L’ultimo punto: il ruolo dei ricercatori. La Gelmini dice che è il punto di forza di tutta la riforma, poiché restituisce all’università linfa vitale e dignità al ruolo di tutti quei giovani che col loro lavoro tengono in piedi la struttura malandata della nostra accademia. Per loro il ddl prevede una nuova forma di reclutamento con contratti a tempo determinato di 6 anni, secondo la formula del 3+3: se al termine di questo periodo il ricercatore sarà ritenuto valido dall’ateneo sarà confermato a tempo indeterminato come associato. In caso contrario terminerà il rapporto maturando però dei titoli utili per i concorsi pubblici. Viene poi abbassata da 36 a 30 anni l’età in cui si può entrare di ruolo in università, mentre lo stipendio – elemento questo che finalmente ci avvicina agli standard degli altri paesi – passa da 1.300 a 2.100 euro.

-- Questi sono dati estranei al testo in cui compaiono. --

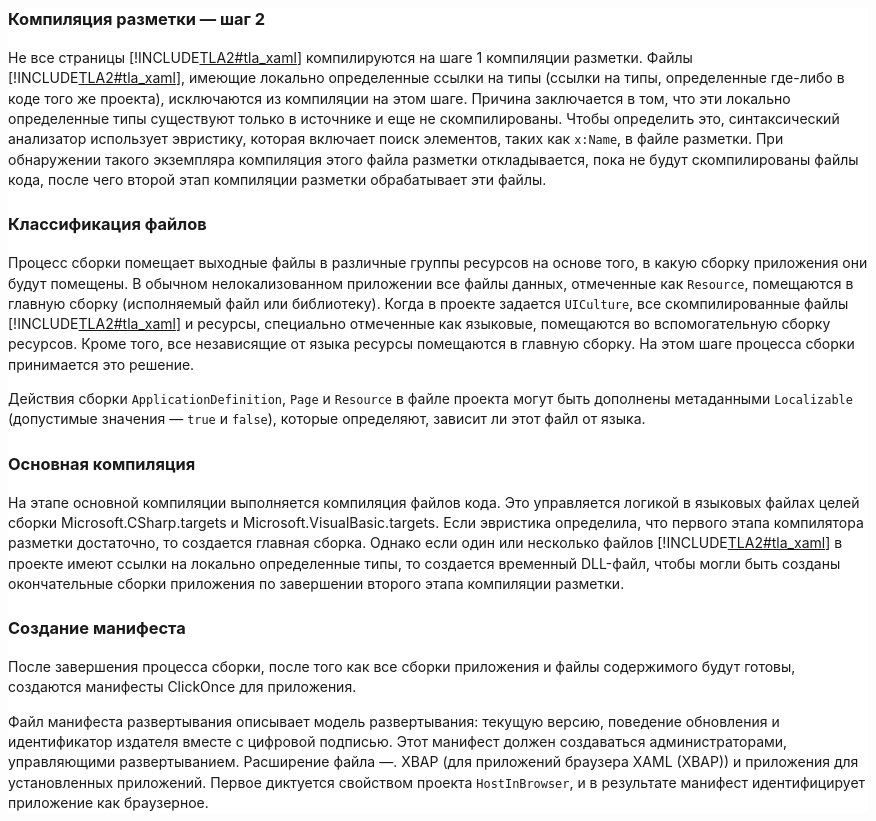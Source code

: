 <a name="Pass_2_of_Markup_Compilation"></a>

### <a name="markup-compilationpass-2"></a>Компиляция разметки — шаг 2

Не все страницы [!INCLUDE[TLA2#tla_xaml](../../../../includes/tla2sharptla-xaml-md.md)] компилируются на шаге 1 компиляции разметки. Файлы [!INCLUDE[TLA2#tla_xaml](../../../../includes/tla2sharptla-xaml-md.md)], имеющие локально определенные ссылки на типы (ссылки на типы, определенные где-либо в коде того же проекта), исключаются из компиляции на этом шаге. Причина заключается в том, что эти локально определенные типы существуют только в источнике и еще не скомпилированы. Чтобы определить это, синтаксический анализатор использует эвристику, которая включает поиск элементов, таких как `x:Name`, в файле разметки. При обнаружении такого экземпляра компиляция этого файла разметки откладывается, пока не будут скомпилированы файлы кода, после чего второй этап компиляции разметки обрабатывает эти файлы.

<a name="File_Classification"></a>

### <a name="file-classification"></a>Классификация файлов

Процесс сборки помещает выходные файлы в различные группы ресурсов на основе того, в какую сборку приложения они будут помещены. В обычном нелокализованном приложении все файлы данных, отмеченные как `Resource`, помещаются в главную сборку (исполняемый файл или библиотеку). Когда в проекте задается `UICulture`, все скомпилированные файлы [!INCLUDE[TLA2#tla_xaml](../../../../includes/tla2sharptla-xaml-md.md)] и ресурсы, специально отмеченные как языковые, помещаются во вспомогательную сборку ресурсов. Кроме того, все независящие от языка ресурсы помещаются в главную сборку. На этом шаге процесса сборки принимается это решение.

Действия сборки `ApplicationDefinition`, `Page` и `Resource` в файле проекта могут быть дополнены метаданными `Localizable` (допустимые значения — `true` и `false`), которые определяют, зависит ли этот файл от языка.

<a name="Core_Compilation"></a>

### <a name="core-compilation"></a>Основная компиляция

На этапе основной компиляции выполняется компиляция файлов кода. Это управляется логикой в языковых файлах целей сборки Microsoft.CSharp.targets и Microsoft.VisualBasic.targets. Если эвристика определила, что первого этапа компилятора разметки достаточно, то создается главная сборка. Однако если один или несколько файлов [!INCLUDE[TLA2#tla_xaml](../../../../includes/tla2sharptla-xaml-md.md)] в проекте имеют ссылки на локально определенные типы, то создается временный DLL-файл, чтобы могли быть созданы окончательные сборки приложения по завершении второго этапа компиляции разметки.

<a name="Manifest_generation"></a>

### <a name="manifest-generation"></a>Создание манифеста

После завершения процесса сборки, после того как все сборки приложения и файлы содержимого будут готовы, создаются манифесты ClickOnce для приложения.

Файл манифеста развертывания описывает модель развертывания: текущую версию, поведение обновления и идентификатор издателя вместе с цифровой подписью. Этот манифест должен создаваться администраторами, управляющими развертыванием. Расширение файла —. XBAP (для приложений браузера XAML (XBAP)) и приложения для установленных приложений. Первое диктуется свойством проекта `HostInBrowser`, и в результате манифест идентифицирует приложение как браузерное.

Le prime risposte alla riforma Gelmini non si sono lasciate attendere. Ma tra tutte quella più significativa appare proprio quella del presidente delle Crui, la Conferenza dei Rettori delle Università italiane, Enrico Decleva: “La proposta di legge del Ministro Gelmini approvata oggi dal Consiglio dei Ministri – afferma Decleva – per l’ampiezza del suo impianto e la valenza riformatrice degli interventi previsti, rappresenta un’occasione fondamentale e per molti versi irripetibile per chi ha davvero a cuore il recupero e il rilancio dell’università italiana”. Un’ottima apertura di credito per il ministro, per molti aspetti inattesa e sorprendente. Ora la parola spetta al Parlamento. Ma qualcosa stavolta ci fa bene sperare circa le sorti della nostra sgangherata università.